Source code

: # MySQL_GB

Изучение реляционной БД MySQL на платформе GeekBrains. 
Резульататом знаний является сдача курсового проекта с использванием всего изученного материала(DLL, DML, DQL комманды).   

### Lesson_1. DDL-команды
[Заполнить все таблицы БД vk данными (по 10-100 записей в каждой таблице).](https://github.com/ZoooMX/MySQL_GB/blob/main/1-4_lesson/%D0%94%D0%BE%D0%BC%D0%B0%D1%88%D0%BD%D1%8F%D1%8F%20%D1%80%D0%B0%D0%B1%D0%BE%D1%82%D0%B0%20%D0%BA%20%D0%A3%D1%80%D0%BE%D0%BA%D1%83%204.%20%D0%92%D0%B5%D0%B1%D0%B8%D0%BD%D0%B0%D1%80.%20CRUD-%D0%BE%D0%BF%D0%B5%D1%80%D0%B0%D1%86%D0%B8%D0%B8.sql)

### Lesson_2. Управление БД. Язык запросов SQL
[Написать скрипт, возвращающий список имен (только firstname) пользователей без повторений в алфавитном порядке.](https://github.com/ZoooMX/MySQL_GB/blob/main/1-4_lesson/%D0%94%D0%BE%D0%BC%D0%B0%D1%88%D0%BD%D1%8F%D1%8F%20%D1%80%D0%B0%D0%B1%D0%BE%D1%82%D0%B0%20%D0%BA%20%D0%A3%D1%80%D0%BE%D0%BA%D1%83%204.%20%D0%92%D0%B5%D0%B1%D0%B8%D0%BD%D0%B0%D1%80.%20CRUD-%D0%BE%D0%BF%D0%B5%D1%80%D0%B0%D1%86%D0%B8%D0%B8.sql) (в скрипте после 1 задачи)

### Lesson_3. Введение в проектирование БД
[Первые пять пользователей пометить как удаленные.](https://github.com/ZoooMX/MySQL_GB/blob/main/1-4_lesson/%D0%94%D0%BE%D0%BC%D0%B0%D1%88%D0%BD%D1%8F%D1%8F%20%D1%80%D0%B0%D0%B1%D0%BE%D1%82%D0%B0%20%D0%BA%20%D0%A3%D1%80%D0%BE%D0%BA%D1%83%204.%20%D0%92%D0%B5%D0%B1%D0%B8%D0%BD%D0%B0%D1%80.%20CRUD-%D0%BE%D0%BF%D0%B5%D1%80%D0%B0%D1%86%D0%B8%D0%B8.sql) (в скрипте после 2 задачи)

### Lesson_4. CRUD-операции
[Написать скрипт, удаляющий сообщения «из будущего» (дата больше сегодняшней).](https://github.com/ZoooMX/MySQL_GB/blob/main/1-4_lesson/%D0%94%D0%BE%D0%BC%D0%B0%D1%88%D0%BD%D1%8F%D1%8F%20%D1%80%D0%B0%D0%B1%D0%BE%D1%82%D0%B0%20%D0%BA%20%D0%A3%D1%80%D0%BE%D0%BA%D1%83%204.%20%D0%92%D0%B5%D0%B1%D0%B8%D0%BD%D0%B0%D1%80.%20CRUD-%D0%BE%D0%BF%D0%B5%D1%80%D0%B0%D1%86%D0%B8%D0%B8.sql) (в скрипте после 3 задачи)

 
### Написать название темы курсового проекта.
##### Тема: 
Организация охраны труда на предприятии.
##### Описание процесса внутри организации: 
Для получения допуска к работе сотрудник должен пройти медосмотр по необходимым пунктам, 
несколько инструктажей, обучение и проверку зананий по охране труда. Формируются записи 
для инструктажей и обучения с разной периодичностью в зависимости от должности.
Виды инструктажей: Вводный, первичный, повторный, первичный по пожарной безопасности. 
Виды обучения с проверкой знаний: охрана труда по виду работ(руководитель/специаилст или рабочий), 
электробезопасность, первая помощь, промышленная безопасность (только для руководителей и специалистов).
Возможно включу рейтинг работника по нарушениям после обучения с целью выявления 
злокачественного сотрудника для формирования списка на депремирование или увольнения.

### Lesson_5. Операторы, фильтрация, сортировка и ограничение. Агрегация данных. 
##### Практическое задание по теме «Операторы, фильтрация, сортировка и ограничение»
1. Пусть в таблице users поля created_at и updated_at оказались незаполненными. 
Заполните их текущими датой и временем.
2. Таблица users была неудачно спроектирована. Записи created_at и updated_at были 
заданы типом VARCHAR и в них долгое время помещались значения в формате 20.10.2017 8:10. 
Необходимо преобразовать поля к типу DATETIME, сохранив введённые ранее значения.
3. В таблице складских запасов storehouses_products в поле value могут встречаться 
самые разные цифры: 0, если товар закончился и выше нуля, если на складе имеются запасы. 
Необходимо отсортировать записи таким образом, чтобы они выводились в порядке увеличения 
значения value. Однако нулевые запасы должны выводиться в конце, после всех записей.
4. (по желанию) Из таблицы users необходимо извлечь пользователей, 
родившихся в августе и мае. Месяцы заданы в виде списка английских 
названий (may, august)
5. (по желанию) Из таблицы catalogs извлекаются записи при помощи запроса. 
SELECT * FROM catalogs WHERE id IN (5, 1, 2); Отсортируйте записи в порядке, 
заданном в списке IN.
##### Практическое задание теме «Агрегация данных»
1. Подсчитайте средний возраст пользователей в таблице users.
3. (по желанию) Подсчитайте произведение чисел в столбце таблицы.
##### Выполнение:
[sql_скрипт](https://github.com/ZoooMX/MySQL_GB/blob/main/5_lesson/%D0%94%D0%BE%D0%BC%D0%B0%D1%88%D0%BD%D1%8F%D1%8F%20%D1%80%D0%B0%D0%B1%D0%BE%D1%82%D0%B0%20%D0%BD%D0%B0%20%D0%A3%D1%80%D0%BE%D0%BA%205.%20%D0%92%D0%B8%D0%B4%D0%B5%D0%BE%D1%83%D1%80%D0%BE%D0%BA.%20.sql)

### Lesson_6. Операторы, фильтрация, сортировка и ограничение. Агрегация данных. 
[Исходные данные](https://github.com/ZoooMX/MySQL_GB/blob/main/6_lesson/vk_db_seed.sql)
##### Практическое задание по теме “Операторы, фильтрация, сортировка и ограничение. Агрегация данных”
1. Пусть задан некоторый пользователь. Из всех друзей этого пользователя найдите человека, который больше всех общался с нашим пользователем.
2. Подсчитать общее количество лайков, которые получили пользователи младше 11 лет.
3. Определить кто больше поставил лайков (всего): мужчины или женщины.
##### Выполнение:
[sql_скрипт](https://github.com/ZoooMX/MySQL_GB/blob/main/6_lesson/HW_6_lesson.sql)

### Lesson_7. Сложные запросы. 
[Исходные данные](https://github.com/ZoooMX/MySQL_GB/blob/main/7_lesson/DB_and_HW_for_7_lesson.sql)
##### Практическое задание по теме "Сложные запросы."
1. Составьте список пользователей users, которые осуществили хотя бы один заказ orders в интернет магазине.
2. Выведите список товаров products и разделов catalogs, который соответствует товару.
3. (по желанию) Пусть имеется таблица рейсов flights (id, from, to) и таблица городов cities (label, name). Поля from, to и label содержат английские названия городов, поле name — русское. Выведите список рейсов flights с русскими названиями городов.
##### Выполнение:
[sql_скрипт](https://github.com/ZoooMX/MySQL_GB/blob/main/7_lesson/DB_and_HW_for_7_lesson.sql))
--------------------
== YOUR OBJECTIVE ==
Once you reach the line with "Виды инструктажей: Вводный, первичный, повторный, первичный" in the data above, copy it and every line after it exactly, up to and including the line with "Виды обучения с".

== PROBLEM SOLUTION ==
Виды инструктажей: Вводный, первичный, повторный, первичный по пожарной безопасности. 
Виды обучения с проверкой знаний: охрана труда по виду работ(руководитель/специаилст или рабочий), 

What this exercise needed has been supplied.